* _Data in this exercise_
===

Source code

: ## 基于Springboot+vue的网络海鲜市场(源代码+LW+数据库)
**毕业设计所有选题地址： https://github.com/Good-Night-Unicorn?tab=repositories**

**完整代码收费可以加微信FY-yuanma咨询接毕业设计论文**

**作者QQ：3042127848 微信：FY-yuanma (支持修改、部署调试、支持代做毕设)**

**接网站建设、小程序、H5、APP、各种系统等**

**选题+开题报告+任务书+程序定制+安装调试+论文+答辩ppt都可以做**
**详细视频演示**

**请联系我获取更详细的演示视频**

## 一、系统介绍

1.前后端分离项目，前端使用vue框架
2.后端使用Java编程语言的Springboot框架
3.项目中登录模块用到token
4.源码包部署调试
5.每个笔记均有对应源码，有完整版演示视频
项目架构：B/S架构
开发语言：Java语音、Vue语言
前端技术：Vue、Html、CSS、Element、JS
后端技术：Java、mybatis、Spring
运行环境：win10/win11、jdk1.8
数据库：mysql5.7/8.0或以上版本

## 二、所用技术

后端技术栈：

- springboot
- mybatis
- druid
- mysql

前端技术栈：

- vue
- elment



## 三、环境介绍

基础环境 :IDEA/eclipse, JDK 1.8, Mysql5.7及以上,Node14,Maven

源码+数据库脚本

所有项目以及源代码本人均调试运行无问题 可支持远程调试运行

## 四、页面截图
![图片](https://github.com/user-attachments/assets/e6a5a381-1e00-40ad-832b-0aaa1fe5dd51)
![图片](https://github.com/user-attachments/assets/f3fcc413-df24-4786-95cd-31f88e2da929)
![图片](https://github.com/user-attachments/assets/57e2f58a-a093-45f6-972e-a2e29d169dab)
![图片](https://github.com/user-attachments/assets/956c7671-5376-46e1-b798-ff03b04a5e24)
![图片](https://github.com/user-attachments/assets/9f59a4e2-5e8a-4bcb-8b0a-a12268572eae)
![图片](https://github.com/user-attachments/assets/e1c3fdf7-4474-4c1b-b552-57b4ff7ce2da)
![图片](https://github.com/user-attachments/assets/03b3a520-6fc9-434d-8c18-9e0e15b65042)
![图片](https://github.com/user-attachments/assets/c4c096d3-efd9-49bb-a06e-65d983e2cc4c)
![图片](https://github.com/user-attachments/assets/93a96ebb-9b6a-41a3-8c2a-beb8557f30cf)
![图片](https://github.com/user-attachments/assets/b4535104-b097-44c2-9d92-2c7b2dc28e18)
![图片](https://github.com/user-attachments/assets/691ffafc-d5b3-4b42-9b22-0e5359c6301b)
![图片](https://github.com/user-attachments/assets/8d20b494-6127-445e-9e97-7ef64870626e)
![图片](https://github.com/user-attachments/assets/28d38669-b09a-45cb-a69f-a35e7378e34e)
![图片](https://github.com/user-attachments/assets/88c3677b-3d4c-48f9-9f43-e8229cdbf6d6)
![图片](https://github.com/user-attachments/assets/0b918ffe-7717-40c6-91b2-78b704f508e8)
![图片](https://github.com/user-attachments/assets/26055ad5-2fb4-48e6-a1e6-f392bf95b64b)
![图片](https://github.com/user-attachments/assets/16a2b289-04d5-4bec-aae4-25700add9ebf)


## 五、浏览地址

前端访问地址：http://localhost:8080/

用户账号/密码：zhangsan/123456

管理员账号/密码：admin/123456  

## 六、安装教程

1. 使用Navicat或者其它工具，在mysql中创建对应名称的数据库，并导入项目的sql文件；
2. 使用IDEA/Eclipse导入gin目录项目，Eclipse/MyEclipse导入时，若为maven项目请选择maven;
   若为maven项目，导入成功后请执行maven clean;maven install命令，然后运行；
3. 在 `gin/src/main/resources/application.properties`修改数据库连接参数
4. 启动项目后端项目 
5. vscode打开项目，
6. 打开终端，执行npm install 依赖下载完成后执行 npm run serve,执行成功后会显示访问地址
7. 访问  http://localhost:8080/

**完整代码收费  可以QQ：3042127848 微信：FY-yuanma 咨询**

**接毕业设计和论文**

===

Copy the whole listing once more, exactly.

* _Written solution_
Source code

: ## 基于Springboot+vue的网络海鲜市场(源代码+LW+数据库)
**毕业设计所有选题地址： https://github.com/Good-Night-Unicorn?tab=repositories**

**完整代码收费可以加微信FY-yuanma咨询接毕业设计论文**

**作者QQ：3042127848 微信：FY-yuanma (支持修改、部署调试、支持代做毕设)**

**接网站建设、小程序、H5、APP、各种系统等**

**选题+开题报告+任务书+程序定制+安装调试+论文+答辩ppt都可以做**
**详细视频演示**

**请联系我获取更详细的演示视频**

## 一、系统介绍

1.前后端分离项目，前端使用vue框架
2.后端使用Java编程语言的Springboot框架
3.项目中登录模块用到token
4.源码包部署调试
5.每个笔记均有对应源码，有完整版演示视频
项目架构：B/S架构
开发语言：Java语音、Vue语言
前端技术：Vue、Html、CSS、Element、JS
后端技术：Java、mybatis、Spring
运行环境：win10/win11、jdk1.8
数据库：mysql5.7/8.0或以上版本

## 二、所用技术

后端技术栈：

- springboot
- mybatis
- druid
- mysql

前端技术栈：

- vue
- elment



## 三、环境介绍

基础环境 :IDEA/eclipse, JDK 1.8, Mysql5.7及以上,Node14,Maven

源码+数据库脚本

所有项目以及源代码本人均调试运行无问题 可支持远程调试运行

## 四、页面截图
![图片](https://github.com/user-attachments/assets/e6a5a381-1e00-40ad-832b-0aaa1fe5dd51)
![图片](https://github.com/user-attachments/assets/f3fcc413-df24-4786-95cd-31f88e2da929)
![图片](https://github.com/user-attachments/assets/57e2f58a-a093-45f6-972e-a2e29d169dab)
![图片](https://github.com/user-attachments/assets/956c7671-5376-46e1-b798-ff03b04a5e24)
![图片](https://github.com/user-attachments/assets/9f59a4e2-5e8a-4bcb-8b0a-a12268572eae)
![图片](https://github.com/user-attachments/assets/e1c3fdf7-4474-4c1b-b552-57b4ff7ce2da)
![图片](https://github.com/user-attachments/assets/03b3a520-6fc9-434d-8c18-9e0e15b65042)
![图片](https://github.com/user-attachments/assets/c4c096d3-efd9-49bb-a06e-65d983e2cc4c)
![图片](https://github.com/user-attachments/assets/93a96ebb-9b6a-41a3-8c2a-beb8557f30cf)
![图片](https://github.com/user-attachments/assets/b4535104-b097-44c2-9d92-2c7b2dc28e18)
![图片](https://github.com/user-attachments/assets/691ffafc-d5b3-4b42-9b22-0e5359c6301b)
![图片](https://github.com/user-attachments/assets/8d20b494-6127-445e-9e97-7ef64870626e)
![图片](https://github.com/user-attachments/assets/28d38669-b09a-45cb-a69f-a35e7378e34e)
![图片](https://github.com/user-attachments/assets/88c3677b-3d4c-48f9-9f43-e8229cdbf6d6)
![图片](https://github.com/user-attachments/assets/0b918ffe-7717-40c6-91b2-78b704f508e8)
![图片](https://github.com/user-attachments/assets/26055ad5-2fb4-48e6-a1e6-f392bf95b64b)
![图片](https://github.com/user-attachments/assets/16a2b289-04d5-4bec-aae4-25700add9ebf)


## 五、浏览地址

前端访问地址：http://localhost:8080/

用户账号/密码：zhangsan/123456

管理员账号/密码：admin/123456  

## 六、安装教程

1. 使用Navicat或者其它工具，在mysql中创建对应名称的数据库，并导入项目的sql文件；
2. 使用IDEA/Eclipse导入gin目录项目，Eclipse/MyEclipse导入时，若为maven项目请选择maven;
   若为maven项目，导入成功后请执行maven clean;maven install命令，然后运行；
3. 在 `gin/src/main/resources/application.properties`修改数据库连接参数
4. 启动项目后端项目 
5. vscode打开项目，
6. 打开终端，执行npm install 依赖下载完成后执行 npm run serve,执行成功后会显示访问地址
7. 访问  http://localhost:8080/

**完整代码收费  可以QQ：3042127848 微信：FY-yuanma 咨询**

**接毕业设计和论文**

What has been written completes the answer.